Li Po, translated by Lin Yutang

It was morning. Breakfasted, Phryne was packing. In actual fact, she had thrown a load of clothes onto her bed and was considering what she might need when Dot came in, wearing a beige dress patterned with terracotta nasturtiums, and a worried expression.

‘Miss? Let me do that. How long are you going to be away?’

‘I don’t know. Say a week.’ Phryne sighed with relief and sat down to watch Dot sort, fold and pack the clothes. Anything Phryne folded instantly developed extra creases. Anything Dot touched flung itself into a perfect package and threw itself into the suitcase. ‘Not the good underwear, it may have to be washed locally and local laundries are hell on silk. Two light suits, I think, and one evening dress, cocktail length. The Mayor may invite me to dinner. Or not, of course, but it is a good idea to be prepared. Paste or theatrical jewellery, I do not want to worry about it. Plus the male disguise and some cosmetics. And my gun. They play a little rough in the country, Dot, all those big strong men with shotguns and rustic ideas of humour. I don’t know what this may entail.’

‘I wish you were taking me! Or at least Mr Bert and Mr Cec, or Li Pen!’ wailed Dot. She didn’t like guns. Phryne’s neat little pearl-handled Beretta was both strangely fascinating and horribly repulsive, like a gaily patterned coral snake.

‘Bert and Cec are busy with their taxi, and in any case they seem very urban. Though I might be doing them a disservice. I will consult them, Dot, if you like. It never hurts to have a reserve, as the Duke of Wellington would say. And Li Pen is here to protect you and the girls and the Butlers and Eliza. If anyone tries anything with Li Pen around they will be puréed faster than you can say knife, otherwise I would not be leaving you. I don’t want any more incidents and Mr Butler is to open all mail in the garden, is that clear? And don’t tell anyone where I have gone.’

‘Of course not, Miss Phryne,’ said Dot, shocked.

‘Miss Eliza may be better company than we thought, Dot dear. She has told me one of her dreadful secrets.

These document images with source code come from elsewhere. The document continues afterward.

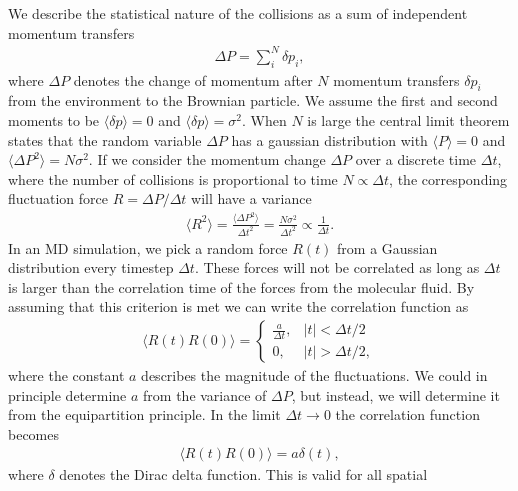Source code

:We describe the statistical nature of the collisions as a sum of
independent momentum transfers
\begin{align*}
  \Delta P = \sum_i^N \delta p_i,
\end{align*}
where $\Delta P$ denotes the change of momentum after $N$ momentum transfers
$\delta p_i$ from the environment to the Brownian particle. We assume the first
and second moments to be $\langle \delta p \rangle = 0$ and  $\langle \delta p \rangle
= \sigma^2$. When $N$ is large the central limit theorem states that the random
variable $\Delta P$ has a gaussian distribution with  $\langle P \rangle = 0$
and $\langle \Delta P^2 \rangle = N\sigma^2$. If we consider the momentum change
$\Delta P$ over a discrete time $\Delta t$, where the number of collisions is
proportional to time $N \propto \Delta t$, the corresponding fluctuation force
$R = \Delta P / \Delta t$ will have a variance 
\begin{align*}
  \langle R^2 \rangle = \frac{\langle \Delta P^2 \rangle}{\Delta t^2} = \frac{N \sigma^2}{\Delta t^2}  \propto \frac{1}{\Delta t}.
\end{align*}
In an \acrshort{MD} simulation, we pick a random force $R(t)$ from a Gaussian
distribution every timestep $\Delta t$. These forces will not be correlated as
long as $\Delta t$ is larger than the correlation time of the forces from the molecular fluid. By assuming that this criterion is met we can write the correlation function as 
\begin{align}
  \langle R(t) R(0) \rangle = 
  \begin{cases}
    \frac{a}{\Delta t}, & |t| < \Delta t/2 \\
    0, & |t| > \Delta t/2,
    \label{eq:disc_corr}
  \end{cases}
\end{align}
where the constant $a$ describes the magnitude of the fluctuations. We could in principle determine $a$ from the variance of $\Delta P$, but instead, we will determine it from the equipartition principle. In the limit $\Delta t \to 0$ the correlation function becomes
\begin{align}
  \langle R(t)R(0) \rangle = a \delta(t),
  \label{eq:F_corr}
\end{align}
where $\delta$ denotes the Dirac delta function. This is valid for all spatial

She is a Fabian socialist.’

‘Ah?’ asked Dot, sorting stockings. ‘Like Mr Bert and Mr Cec?’

‘Precisely my response. My father seems to have split a gusset and flung her from the house, pausing only to watch her bounce and stating that until she recovered her senses and came back willing to marry either a brute of a boy or a very nasty old man, she was no longer his daughter.’

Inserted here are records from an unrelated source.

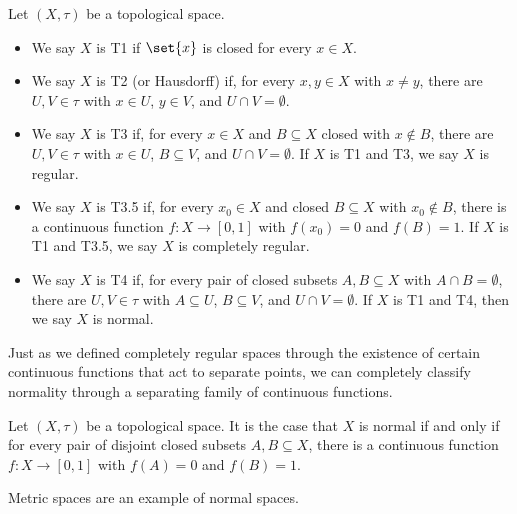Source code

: \begin{definition}
Let $\left(X,\tau\right)$ be a topological space.
\begin{itemize}
  \item We say $X$ is T1 if $\set{x}$ is closed for every $x\in X$.
  \item We say $X$ is T2 (or Hausdorff) if, for every $x,y\in X$ with $x\neq y$, there are $U,V\in \tau$ with $x\in U$, $y\in V$, and $U\cap V = \emptyset$.
  \item We say $X$ is T3 if, for every $x\in X$ and $B\subseteq X$ closed with $x\notin B$, there are $U,V\in \tau$ with $x\in U$, $B\subseteq V$, and $U\cap V = \emptyset$. If $X$ is T1 and T3, we say $X$ is regular.
  \item We say $X$ is T3.5 if, for every $x_0\in X$ and closed $B\subseteq X$ with $x_0\notin B$, there is a continuous function $f\colon X\rightarrow [0,1]$ with $f\left(x_0\right) = 0$ and $f\left(B\right) = 1$. If $X$ is T1 and T3.5, we say $X$ is completely regular.
  \item We say $X$ is T4 if, for every pair of closed subsets $A,B\subseteq X$ with $A\cap B = \emptyset$, there are $U,V\in \tau$ with $A\subseteq U$, $B\subseteq V$, and $U\cap V = \emptyset$. If $X$ is T1 and T4, then we say $X$ is normal.
\end{itemize}
\end{definition}
Just as we defined completely regular spaces through the existence of certain continuous functions that act to separate points, we can completely classify normality through a separating family of continuous functions.
\begin{theorem}
  Let $\left(X,\tau\right)$ be a topological space. It is the case that $X$ is normal if and only if for every pair of disjoint closed subsets $A,B\subseteq X$, there is a continuous function $f\colon X\rightarrow [0,1]$ with $f\left(A\right) = 0$ and $f\left(B\right) = 1$.
\end{theorem}
\begin{remark}
  Metric spaces are an example of normal spaces.
\end{remark}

‘It sounds like the plot of one of Miss Ruth’s romances,’ observed Dot, flicking a nightdress and dropping it back into perfect folds. She laid a sheet of newspaper over it which bore a plea for the relatives of Amelia Gascoigne to contact the paper, where they would learn something to their advantage. It seemed to be everywhere, thought Dot.

‘I know. Father has always been the complete Victorian Paterfamilias and now he has the scope to conduct the whole blood-tub melodrama. Why do you think I moved to Australia? As far as one can get in the civilised world from Berkeley Square, W1 where the old grump resides when in London. And I was tossing up about a move to Easter Island.’

‘You wouldn’t have liked it there,’ said Dot placidly.

‘I know. But it does have a lot of granite heads and I was thinking of dropping one on Father. The brute of a man, he’s had poor Beth cowed since she was a child, and he must have got such a shock when she wouldn’t agree to marry either of his chosen ones. Which brings me to the point of all this gossip. Roderick, only heir to the Duke of Dunstable, is here. Eliza saw him at Luna Park and got the shock of her life. He’s been threatening abduction and rape and she’s frightened of him.’

‘He being the brute of a boy?’asked Dot.

‘Illiterate but nonetheless nasty,’ agreed Phryne.

‘He’ll be sorry if he tries conclusions with Mr Li,’ said Dot.

‘Exactly my view. But just in case, I thought I’d warn you. Eliza can tell you what the little bounder looks like. Bash him with a skillet if he causes any trouble and bury the body under the hydrangeas.’

‘We haven’t got any hydrangeas,’ objected Dot.

‘Ask Camellia for some. I’m going to ring Bert. Back soon,’ said Phryne, and breezed off. She looked in again. ‘Put in a hundred cigs and fill my flask with the Armagnac, will you?’ she added.

Dot kept folding. Just a little peace and quiet, she thought, and with Mr Li to stand guard and no Phryne, Dot might just get on with her trousseau nightdress.